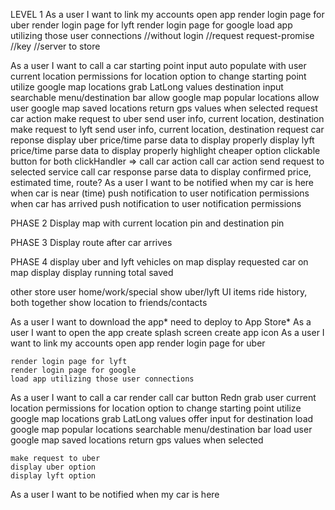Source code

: <!-- LEVEL 0
As a user I want to download the app*
	need to deploy to App Store*
As a user I want to open the app *
	create splash screen
	create app icon -->

LEVEL 1
As a user I want to link my accounts
open app
render login page for uber
render login page for lyft
render login page for google
load app utilizing those user connections
//without login
//request request-promise
//key
//server to store

As a user I want to call a car
starting point input
auto populate with user current location
permissions for location
option to change starting point
utilize google map locations
grab LatLong values
destination input
searchable menu/destination bar
allow google map popular locations
allow user google map saved locations
return gps values when selected
request car action
make request to uber
send user info, current location, destination
make request to lyft
send user info, current location, destination
request car reponse
display uber price/time
parse data to display properly
display lyft price/time
parse data to display properly
highlight cheaper option
clickable button for both
clickHandler => call car action
call car action
send request to selected service
call car response
parse data to display confirmed price, estimated time, route?
As a user I want to be notified when my car is here
when car is near (time) push notification to user
notification permissions
when car has arrived push notification to user
notification permissions

PHASE 2
Display map with current location pin and destination pin

PHASE 3
Display route after car arrives

PHASE 4
display uber and lyft vehicles on map
display requested car on map
display
display running total saved

other
store user home/work/special
show uber/lyft UI items
ride history, both together
show location to friends/contacts

As a user I want to download the app*
need to deploy to App Store*
As a user I want to open the app
create splash screen
create app icon
As a user I want to link my accounts
open app
render login page for uber

    render login page for lyft
    render login page for google
    load app utilizing those user connections

As a user I want to call a car
render call car button
Redn
grab user current location
permissions for location
option to change starting point
utilize google map locations
grab LatLong values
offer input for destination
load google map popular locations
searchable menu/destination bar
load user google map saved locations
return gps values when selected

    make request to uber
    display uber option
    display lyft option

As a user I want to be notified when my car is here
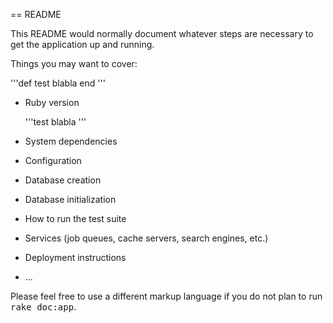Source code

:== README

This README would normally document whatever steps are necessary to get the
application up and running.

Things you may want to cover:

'''def test blabla
end
'''

* Ruby version

	'''test blabla
	'''


* System dependencies

* Configuration

* Database creation

* Database initialization

* How to run the test suite

* Services (job queues, cache servers, search engines, etc.)

* Deployment instructions

* ...


Please feel free to use a different markup language if you do not plan to run
<tt>rake doc:app</tt>.
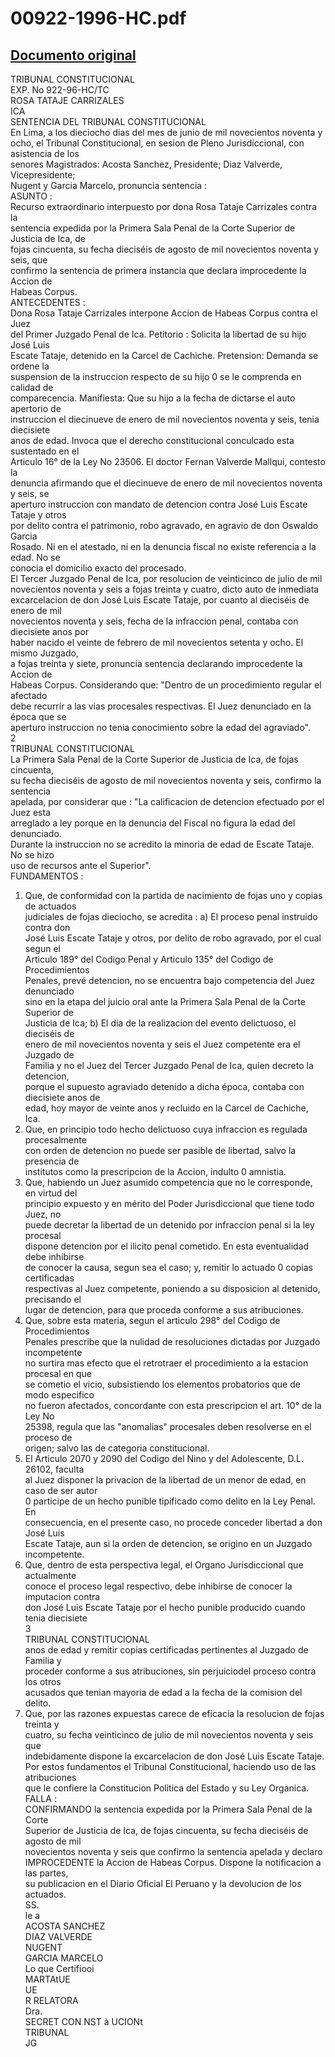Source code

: 
00922-1996-HC.pdf
=================
  
[Documento original](https://tc.gob.pe/jurisprudencia/1998/00922-1996-HC.pdf)  
---  
TRIBUNAL CONSTITUCIONAL  
EXP. No 922-96-HC/TC  
ROSA TATAJE CARRIZALES  
ICA  
SENTENCIA DEL TRIBUNAL CONSTITUCIONAL  
En Lima, a los dieciocho dias del mes de junio de mil novecientos noventa y  
ocho, el Tribunal Constitucional, en sesion de Pleno Jurisdiccional, con asistencia de los  
senores Magistrados: Acosta Sanchez, Presidente; Diaz Valverde, Vicepresidente;  
Nugent y Garcia Marcelo, pronuncia sentencia :  
ASUNTO :  
Recurso extraordinario interpuesto por dona Rosa Tataje Carrizales contra la  
sentencia expedida por la Primera Sala Penal de la Corte Superior de Justicia de Ica, de  
fojas cincuenta, su fecha dieciséis de agosto de mil novecientos noventa y seis, que  
confirmo la sentencia de primera instancia que declara improcedente la Accion de  
Habeas Corpus.  
ANTECEDENTES :  
Dona Rosa Tataje Carrizales interpone Accion de Habeas Corpus contra el Juez  
del Primer Juzgado Penal de Ica. Petitorio : Solicita la libertad de su hijo José Luis  
Escate Tataje, detenido en la Carcel de Cachiche. Pretension: Demanda se ordene la  
suspension de la instruccion respecto de su hijo 0 se le comprenda en calidad de  
comparecencia. Manifiesta: Que su hijo a la fecha de dictarse el auto apertorio de  
instruccion el diecinueve de enero de mil novecientos noventa y seis, tenia diecisiete  
anos de edad. Invoca que el derecho constitucional conculcado esta sustentado en el  
Articulo 16° de la Ley No 23506. El doctor Fernan Valverde Mallqui, contesto la  
denuncia afirmando que el diecinueve de enero de mil novecientos noventa y seis, se  
aperturo instruccion con mandato de detencion contra José Luis Escate Tataje y otros  
por delito contra el patrimonio, robo agravado, en agravio de don Oswaldo Garcia  
Rosado. Ni en el atestado, ni en la denuncia fiscal no existe referencia a la edad. No se  
conocia el domicilio exacto del procesado.  
El Tercer Juzgado Penal de Ica, por resolucion de veinticinco de julio de mil  
novecientos noventa y seis a fojas treinta y cuatro, dicto auto de inmediata  
excarcelacion de don José Luis Escate Tataje, por cuanto al dieciséis de enero de mil  
novecientos noventa y seis, fecha de la infraccion penal, contaba con diecisiete anos por  
haber nacido el veinte de febrero de mil novecientos setenta y ocho. El mismo Juzgado,  
a fojas treinta y siete, pronuncia sentencia declarando improcedente la Accion de  
Habeas Corpus. Considerando que: "Dentro de un procedimiento regular el afectado  
debe recurrir a las vias procesales respectivas. El Juez denunciado en la época que se  
aperturo instruccion no tenia conocimiento sobre la edad del agraviado".  
2  
TRIBUNAL CONSTITUCIONAL  
La Primera Sala Penal de la Corte Superior de Justicia de Ica, de fojas cincuenta,  
su fecha dieciséis de agosto de mil novecientos noventa y seis, confirmo la sentencia  
apelada, por considerar que : "La calificacion de detencion efectuado por el Juez esta  
arreglado a ley porque en la denuncia del Fiscal no figura la edad del denunciado.  
Durante la instruccion no se acredito la minoria de edad de Escate Tataje. No se hizo  
uso de recursos ante el Superior".  
FUNDAMENTOS :  
1. Que, de conformidad con la partida de nacimiento de fojas uno y copias de actuados  
judiciales de fojas dieciocho, se acredita : a) El proceso penal instruido contra don  
José Luis Escate Tataje y otros, por delito de robo agravado, por el cual segun el  
Articulo 189° del Codigo Penal y Articulo 135° del Codigo de Procedimientos  
Penales, prevé detencion, no se encuentra bajo competencia del Juez denunciado  
sino en la etapa del juicio oral ante la Primera Sala Penal de la Corte Superior de  
Justicia de Ica; b) El dia de la realizacion del evento delictuoso, el dieciséis de  
enero de mil novecientos noventa y seis el Juez competente era el Juzgado de  
Familia y no el Juez del Tercer Juzgado Penal de Ica, quien decreto la detencion,  
porque el supuesto agraviado detenido a dicha época, contaba con diecisiete anos de  
edad, hoy mayor de veinte anos y recluido en la Carcel de Cachiche, Ica.  
2. Que, en principio todo hecho delictuoso cuya infraccion es regulada procesalmente  
con orden de detencion no puede ser pasible de libertad, salvo la presencia de  
institutos como la prescripcion de la Accion, indulto 0 amnistia.  
3. Que, habiendo un Juez asumido competencia que no le corresponde, en virtud del  
principio expuesto y en mérito del Poder Jurisdiccional que tiene todo Juez, no  
puede decretar la libertad de un detenido por infraccion penal si la ley procesal  
dispone detencion por el ilicito penal cometido. En esta eventualidad debe inhibirse  
de conocer la causa, segun sea el caso; y, remitir lo actuado 0 copias certificadas  
respectivas al Juez competente, poniendo a su disposicion al detenido, precisando el  
lugar de detencion, para que proceda conforme a sus atribuciones.  
4. Que, sobre esta materia, segun el articulo 298° del Codigo de Procedimientos  
Penales prescribe que la nulidad de resoluciones dictadas por Juzgado incompetente  
no surtira mas efecto que el retrotraer el procedimiento a la estacion procesal en que  
se cometio el vicio, subsistiendo los elementos probatorios que de modo especifico  
no fueron afectados, concordante con esta prescripcion el art. 10° de la Ley No  
25398, regula que las "anomalias" procesales deben resolverse en el proceso de  
origen; salvo las de categoria constitucional.  
5. El Articulo 2070 y 2090 del Codigo del Nino y del Adolescente, D.L. 26102, faculta  
al Juez disponer la privacion de la libertad de un menor de edad, en caso de ser autor  
0 participe de un hecho punible tipificado como delito en la Ley Penal. En  
consecuencia, en el presente caso, no procede conceder libertad a don José Luis  
Escate Tataje, aun si la orden de detencion, se origino en un Juzgado incompetente.  
6. Que, dentro de esta perspectiva legal, el Organo Jurisdiccional que actualmente  
conoce el proceso legal respectivo, debe inhibirse de conocer la imputacion contra  
don José Luis Escate Tataje por el hecho punible producido cuando tenia diecisiete  
3  
TRIBUNAL CONSTITUCIONAL  
anos de edad y remitir copias certificadas pertinentes al Juzgado de Familia y  
proceder conforme a sus atribuciones, sin perjuiciodel proceso contra los otros  
acusados que tenian mayoria de edad a la fecha de la comision del delito.  
7. Que, por las razones expuestas carece de eficacia la resolucion de fojas treinta y  
cuatro, su fecha veinticinco de julio de mil novecientos noventa y seis que  
indebidamente dispone la excarcelacion de don José Luis Escate Tataje.  
Por estos fundamentos el Tribunal Constitucional, haciendo uso de las atribuciones  
que le confiere la Constitucion Politica del Estado y su Ley Organica.  
FALLA :  
CONFIRMANDO la sentencia expedida por la Primera Sala Penal de la Corte  
Superior de Justicia de Ica, de fojas cincuenta, su fecha dieciséis de agosto de mil  
novecientos noventa y seis que confirmo la sentencia apelada y declaro  
IMPROCEDENTE la Accion de Habeas Corpus. Dispone la notificacion a las partes,  
su publicacion en el Diario Oficial El Peruano y la devolucion de los actuados.  
SS.  
le a  
ACOSTA SANCHEZ  
DIAZ VALVERDE  
NUGENT  
GARCIA MARCELO  
Lo que Certifiooi  
MARTAtUE  
UE  
R RELATORA  
Dra.  
SECRET CON NST à UCIONt  
TRIBUNAL  
JG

──────────

◆ Instructions for the task: Find and show each line of the listing with the word "pronuncia".

◆ Solution to this exercise:
Nugent y Garcia Marcelo, pronuncia sentencia :  
a fojas treinta y siete, pronuncia sentencia declarando improcedente la Accion de  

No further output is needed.